Problem to work on: For the data that follows, report how many lines include the string "display", and write the number alone.

-- Opening Marker --

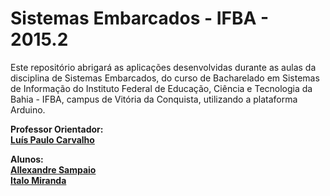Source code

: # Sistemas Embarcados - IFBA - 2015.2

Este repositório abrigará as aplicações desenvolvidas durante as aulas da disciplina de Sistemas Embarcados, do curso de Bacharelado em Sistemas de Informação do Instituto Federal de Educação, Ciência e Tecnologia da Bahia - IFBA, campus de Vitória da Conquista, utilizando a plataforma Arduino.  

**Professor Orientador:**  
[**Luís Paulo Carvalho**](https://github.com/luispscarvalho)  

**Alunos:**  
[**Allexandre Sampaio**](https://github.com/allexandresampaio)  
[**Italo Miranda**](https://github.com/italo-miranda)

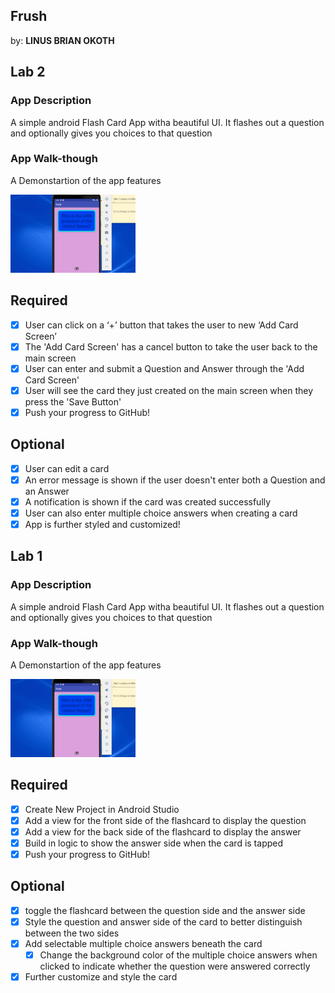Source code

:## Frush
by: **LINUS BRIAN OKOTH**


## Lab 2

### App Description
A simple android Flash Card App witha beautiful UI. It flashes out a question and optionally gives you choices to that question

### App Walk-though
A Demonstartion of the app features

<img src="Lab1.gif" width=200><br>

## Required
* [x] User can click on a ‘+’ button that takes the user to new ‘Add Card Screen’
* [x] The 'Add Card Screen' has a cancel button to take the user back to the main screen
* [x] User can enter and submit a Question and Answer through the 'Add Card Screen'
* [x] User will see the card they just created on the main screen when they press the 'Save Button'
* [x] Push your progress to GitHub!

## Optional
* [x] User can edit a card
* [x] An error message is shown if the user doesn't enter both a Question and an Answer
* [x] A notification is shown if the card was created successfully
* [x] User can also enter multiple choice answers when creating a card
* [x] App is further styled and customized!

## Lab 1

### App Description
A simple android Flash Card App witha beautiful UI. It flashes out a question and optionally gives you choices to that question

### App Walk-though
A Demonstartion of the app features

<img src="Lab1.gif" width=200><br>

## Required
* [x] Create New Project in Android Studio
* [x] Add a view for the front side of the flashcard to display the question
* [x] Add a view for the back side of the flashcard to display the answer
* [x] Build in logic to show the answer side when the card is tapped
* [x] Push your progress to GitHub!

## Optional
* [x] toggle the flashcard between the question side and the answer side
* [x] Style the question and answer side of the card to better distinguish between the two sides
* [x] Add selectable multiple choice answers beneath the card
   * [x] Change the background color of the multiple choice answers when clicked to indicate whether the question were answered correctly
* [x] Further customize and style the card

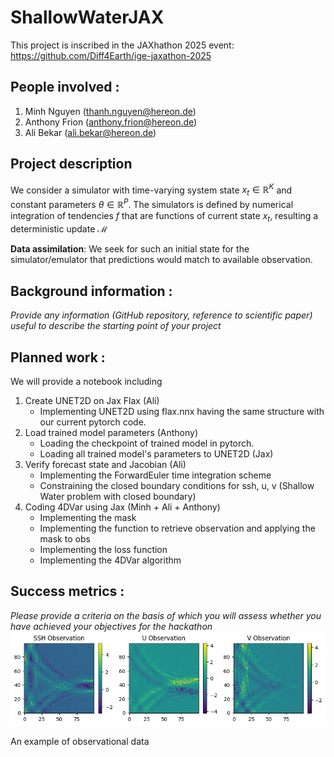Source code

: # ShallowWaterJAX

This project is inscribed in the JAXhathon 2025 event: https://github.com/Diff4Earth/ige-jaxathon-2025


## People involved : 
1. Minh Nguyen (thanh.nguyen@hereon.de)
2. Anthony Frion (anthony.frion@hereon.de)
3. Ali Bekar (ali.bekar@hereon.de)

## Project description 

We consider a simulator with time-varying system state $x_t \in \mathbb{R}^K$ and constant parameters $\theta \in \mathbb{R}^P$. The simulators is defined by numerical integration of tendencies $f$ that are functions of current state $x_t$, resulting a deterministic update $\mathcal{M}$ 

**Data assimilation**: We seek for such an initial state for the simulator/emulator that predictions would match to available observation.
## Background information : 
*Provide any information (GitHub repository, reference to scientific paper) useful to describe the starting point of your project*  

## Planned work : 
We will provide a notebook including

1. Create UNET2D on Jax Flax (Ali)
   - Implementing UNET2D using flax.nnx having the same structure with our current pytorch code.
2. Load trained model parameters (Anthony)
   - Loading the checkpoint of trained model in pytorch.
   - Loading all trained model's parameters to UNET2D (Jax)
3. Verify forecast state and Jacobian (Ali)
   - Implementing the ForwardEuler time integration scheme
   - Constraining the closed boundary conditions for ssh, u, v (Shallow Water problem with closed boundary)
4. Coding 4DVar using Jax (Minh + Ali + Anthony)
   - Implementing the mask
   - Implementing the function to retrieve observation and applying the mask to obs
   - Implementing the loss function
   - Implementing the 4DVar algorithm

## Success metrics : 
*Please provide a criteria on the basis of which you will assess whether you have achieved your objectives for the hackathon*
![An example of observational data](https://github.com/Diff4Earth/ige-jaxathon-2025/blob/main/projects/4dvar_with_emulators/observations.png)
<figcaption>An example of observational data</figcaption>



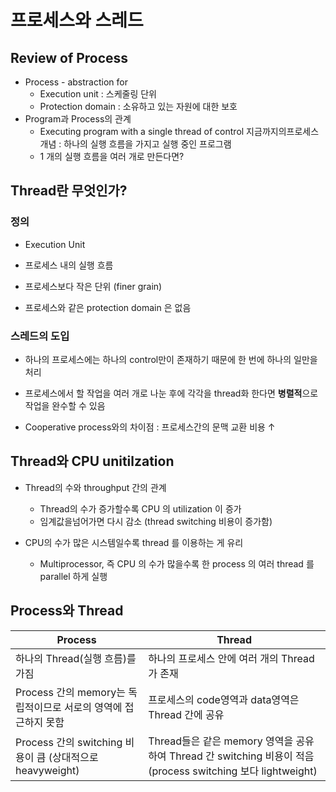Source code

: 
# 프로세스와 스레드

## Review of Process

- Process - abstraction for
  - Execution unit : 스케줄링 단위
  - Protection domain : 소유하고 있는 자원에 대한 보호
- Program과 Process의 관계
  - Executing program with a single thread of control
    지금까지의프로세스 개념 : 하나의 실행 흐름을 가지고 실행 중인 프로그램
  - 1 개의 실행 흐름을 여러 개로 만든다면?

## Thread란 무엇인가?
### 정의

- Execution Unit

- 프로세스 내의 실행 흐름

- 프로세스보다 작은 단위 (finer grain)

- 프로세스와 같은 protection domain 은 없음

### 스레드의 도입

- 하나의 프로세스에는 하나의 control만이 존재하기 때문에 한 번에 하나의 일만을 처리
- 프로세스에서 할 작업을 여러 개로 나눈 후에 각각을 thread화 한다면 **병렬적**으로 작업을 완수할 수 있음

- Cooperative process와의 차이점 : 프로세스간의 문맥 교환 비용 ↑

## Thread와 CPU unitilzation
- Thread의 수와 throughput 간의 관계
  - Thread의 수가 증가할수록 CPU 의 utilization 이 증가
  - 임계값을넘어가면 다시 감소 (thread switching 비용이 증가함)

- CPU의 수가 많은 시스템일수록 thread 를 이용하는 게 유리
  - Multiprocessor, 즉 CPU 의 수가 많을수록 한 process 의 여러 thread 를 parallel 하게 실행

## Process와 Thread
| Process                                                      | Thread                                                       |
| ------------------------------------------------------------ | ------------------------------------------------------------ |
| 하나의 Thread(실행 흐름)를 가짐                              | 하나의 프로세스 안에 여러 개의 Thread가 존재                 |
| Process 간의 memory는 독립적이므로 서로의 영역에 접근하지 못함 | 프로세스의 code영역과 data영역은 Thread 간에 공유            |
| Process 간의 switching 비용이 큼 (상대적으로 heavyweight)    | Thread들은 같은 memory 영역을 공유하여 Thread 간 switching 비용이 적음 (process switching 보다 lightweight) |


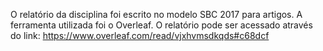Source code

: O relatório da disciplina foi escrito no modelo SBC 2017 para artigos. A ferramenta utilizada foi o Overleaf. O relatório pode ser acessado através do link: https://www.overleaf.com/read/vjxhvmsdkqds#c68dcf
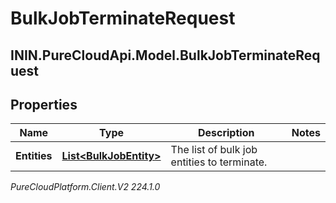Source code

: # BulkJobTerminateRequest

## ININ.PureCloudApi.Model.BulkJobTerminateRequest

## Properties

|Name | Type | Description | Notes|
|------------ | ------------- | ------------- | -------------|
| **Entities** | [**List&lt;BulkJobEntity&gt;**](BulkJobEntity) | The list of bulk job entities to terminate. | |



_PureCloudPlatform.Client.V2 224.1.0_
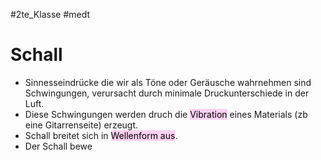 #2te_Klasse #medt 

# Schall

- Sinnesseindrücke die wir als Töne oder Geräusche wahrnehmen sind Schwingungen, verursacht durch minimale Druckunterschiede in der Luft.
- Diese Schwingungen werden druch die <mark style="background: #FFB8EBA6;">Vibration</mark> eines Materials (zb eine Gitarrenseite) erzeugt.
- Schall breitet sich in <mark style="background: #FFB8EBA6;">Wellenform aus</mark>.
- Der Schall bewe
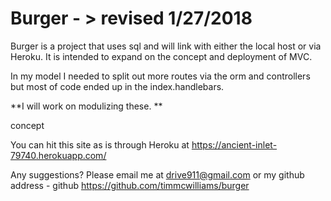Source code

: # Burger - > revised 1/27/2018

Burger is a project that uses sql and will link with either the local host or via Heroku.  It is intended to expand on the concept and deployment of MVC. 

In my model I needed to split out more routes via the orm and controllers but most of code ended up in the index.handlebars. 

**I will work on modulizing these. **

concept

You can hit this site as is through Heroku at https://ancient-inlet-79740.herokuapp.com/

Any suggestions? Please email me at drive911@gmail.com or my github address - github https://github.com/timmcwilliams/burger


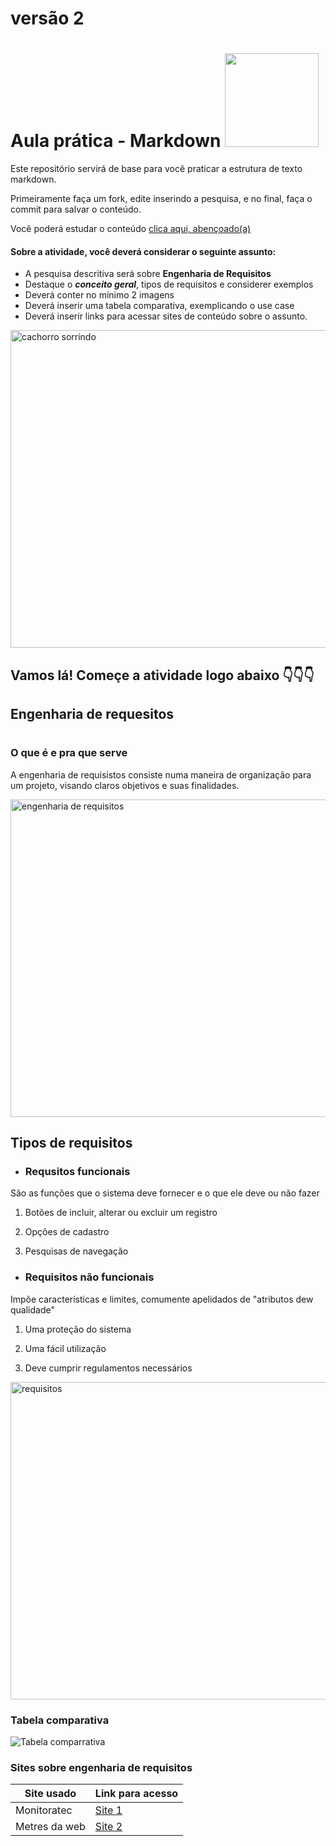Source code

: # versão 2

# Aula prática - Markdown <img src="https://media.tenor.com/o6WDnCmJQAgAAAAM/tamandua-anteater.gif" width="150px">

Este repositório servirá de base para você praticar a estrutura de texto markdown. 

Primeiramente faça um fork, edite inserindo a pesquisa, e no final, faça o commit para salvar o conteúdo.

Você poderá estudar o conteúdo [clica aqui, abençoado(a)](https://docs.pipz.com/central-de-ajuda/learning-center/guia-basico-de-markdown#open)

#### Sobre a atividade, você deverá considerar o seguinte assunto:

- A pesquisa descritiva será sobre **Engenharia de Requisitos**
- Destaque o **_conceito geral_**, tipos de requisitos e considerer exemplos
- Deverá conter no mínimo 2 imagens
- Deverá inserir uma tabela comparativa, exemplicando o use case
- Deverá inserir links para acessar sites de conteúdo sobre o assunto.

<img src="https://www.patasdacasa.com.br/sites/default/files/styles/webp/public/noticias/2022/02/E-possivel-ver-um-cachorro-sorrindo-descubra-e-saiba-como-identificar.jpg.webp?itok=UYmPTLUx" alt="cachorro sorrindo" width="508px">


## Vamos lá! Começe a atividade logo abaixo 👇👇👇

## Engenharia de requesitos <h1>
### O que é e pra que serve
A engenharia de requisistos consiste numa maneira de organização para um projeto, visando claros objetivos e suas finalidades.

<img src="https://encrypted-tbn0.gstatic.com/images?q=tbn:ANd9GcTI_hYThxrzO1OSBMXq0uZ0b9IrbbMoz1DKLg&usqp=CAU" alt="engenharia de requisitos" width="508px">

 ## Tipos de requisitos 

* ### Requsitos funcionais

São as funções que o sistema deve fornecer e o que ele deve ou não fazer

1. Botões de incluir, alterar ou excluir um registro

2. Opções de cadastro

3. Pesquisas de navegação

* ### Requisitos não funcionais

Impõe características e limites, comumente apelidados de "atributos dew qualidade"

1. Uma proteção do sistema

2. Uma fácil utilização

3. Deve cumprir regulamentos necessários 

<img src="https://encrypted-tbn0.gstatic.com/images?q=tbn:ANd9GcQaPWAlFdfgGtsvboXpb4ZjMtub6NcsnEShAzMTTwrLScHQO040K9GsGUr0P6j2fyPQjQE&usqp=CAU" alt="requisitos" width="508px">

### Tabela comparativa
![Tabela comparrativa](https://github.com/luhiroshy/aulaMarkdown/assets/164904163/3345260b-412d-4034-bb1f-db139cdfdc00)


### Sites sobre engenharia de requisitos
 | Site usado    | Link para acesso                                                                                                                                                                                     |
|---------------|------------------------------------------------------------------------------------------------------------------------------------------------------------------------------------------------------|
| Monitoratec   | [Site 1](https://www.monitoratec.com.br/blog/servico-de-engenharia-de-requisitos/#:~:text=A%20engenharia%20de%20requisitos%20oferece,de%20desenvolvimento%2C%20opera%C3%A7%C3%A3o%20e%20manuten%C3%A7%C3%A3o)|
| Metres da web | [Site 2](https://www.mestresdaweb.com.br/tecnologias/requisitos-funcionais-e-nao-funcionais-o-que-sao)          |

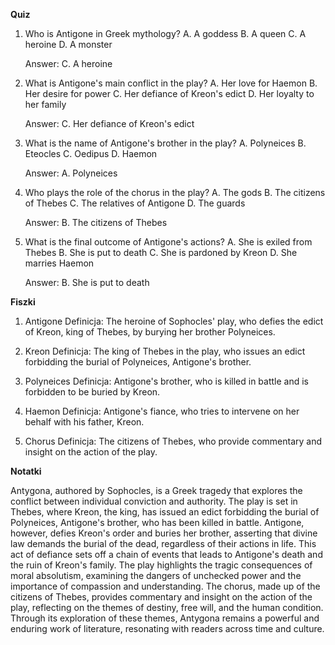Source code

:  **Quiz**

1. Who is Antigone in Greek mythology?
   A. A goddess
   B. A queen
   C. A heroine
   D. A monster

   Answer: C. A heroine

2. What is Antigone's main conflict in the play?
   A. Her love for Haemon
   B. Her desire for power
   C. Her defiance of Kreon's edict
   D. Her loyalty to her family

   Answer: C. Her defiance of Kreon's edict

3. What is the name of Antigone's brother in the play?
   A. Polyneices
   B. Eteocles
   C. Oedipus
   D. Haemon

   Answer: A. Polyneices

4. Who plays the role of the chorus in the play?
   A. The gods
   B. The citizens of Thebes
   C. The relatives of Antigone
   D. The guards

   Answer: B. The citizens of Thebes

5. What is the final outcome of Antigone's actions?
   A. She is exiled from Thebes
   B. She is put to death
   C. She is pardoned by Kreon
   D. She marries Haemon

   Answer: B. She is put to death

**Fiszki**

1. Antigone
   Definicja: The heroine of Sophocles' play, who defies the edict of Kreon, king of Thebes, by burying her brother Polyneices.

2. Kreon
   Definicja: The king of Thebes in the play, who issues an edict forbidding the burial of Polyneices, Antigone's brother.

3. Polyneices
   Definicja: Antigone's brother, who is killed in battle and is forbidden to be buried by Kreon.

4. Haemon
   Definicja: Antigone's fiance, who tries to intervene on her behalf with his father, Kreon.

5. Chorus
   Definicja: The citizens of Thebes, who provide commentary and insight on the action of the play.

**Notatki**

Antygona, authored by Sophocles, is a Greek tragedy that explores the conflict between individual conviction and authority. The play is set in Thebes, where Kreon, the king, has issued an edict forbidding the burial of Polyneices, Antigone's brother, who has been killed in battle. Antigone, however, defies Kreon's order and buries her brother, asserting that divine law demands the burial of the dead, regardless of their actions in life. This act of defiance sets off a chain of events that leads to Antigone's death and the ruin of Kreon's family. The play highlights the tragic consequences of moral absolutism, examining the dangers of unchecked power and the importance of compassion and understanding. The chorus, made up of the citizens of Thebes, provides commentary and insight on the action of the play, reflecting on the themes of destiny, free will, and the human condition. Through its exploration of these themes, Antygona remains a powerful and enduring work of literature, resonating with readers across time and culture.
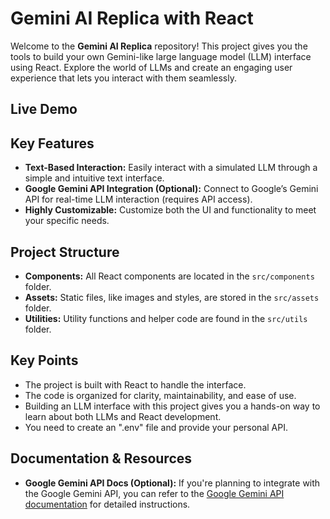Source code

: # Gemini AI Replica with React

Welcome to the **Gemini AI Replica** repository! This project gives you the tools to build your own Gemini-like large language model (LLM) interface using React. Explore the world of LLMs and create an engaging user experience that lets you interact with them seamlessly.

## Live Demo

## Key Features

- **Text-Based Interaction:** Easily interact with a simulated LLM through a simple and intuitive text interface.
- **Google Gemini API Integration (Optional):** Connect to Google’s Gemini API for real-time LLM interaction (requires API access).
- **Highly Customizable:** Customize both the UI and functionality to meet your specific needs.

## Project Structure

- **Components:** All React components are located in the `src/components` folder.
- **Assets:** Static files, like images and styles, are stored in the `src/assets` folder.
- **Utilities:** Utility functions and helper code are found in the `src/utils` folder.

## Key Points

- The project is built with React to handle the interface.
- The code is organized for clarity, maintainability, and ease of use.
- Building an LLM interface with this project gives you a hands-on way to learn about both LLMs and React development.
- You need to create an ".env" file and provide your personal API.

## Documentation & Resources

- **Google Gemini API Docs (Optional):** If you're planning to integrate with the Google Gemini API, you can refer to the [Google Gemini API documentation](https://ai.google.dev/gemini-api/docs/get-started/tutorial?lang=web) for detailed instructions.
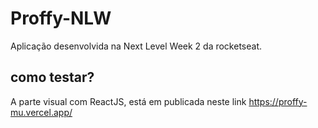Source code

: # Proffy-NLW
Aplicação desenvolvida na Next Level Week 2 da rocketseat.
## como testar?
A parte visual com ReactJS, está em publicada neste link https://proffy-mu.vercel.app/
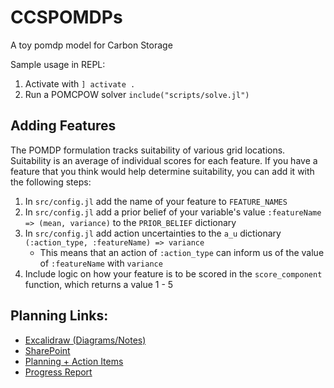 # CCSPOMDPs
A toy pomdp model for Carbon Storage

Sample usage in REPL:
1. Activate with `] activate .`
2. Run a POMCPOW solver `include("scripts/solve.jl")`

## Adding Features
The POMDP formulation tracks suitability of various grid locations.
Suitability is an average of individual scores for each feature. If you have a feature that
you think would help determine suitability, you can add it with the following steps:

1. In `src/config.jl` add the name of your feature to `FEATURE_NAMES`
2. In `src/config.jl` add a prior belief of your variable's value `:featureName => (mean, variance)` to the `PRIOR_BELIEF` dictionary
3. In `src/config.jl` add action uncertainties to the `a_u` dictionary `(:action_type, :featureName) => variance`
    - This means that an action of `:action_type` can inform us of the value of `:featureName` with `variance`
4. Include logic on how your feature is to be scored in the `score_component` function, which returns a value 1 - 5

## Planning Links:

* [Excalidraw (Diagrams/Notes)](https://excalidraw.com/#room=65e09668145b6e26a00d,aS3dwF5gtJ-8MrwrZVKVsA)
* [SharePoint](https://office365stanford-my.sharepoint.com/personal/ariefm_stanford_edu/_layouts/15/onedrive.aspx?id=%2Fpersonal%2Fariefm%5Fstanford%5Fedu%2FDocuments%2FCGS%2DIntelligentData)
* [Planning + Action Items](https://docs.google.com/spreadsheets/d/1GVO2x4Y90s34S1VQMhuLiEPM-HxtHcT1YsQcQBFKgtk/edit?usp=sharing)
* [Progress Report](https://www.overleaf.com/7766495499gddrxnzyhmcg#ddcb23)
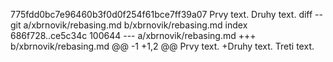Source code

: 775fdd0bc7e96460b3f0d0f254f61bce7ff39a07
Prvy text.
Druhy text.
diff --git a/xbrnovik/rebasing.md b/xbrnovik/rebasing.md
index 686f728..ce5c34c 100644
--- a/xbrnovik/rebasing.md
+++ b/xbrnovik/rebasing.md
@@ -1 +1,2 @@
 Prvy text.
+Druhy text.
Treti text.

-- Closing Marker --

Expected output: 2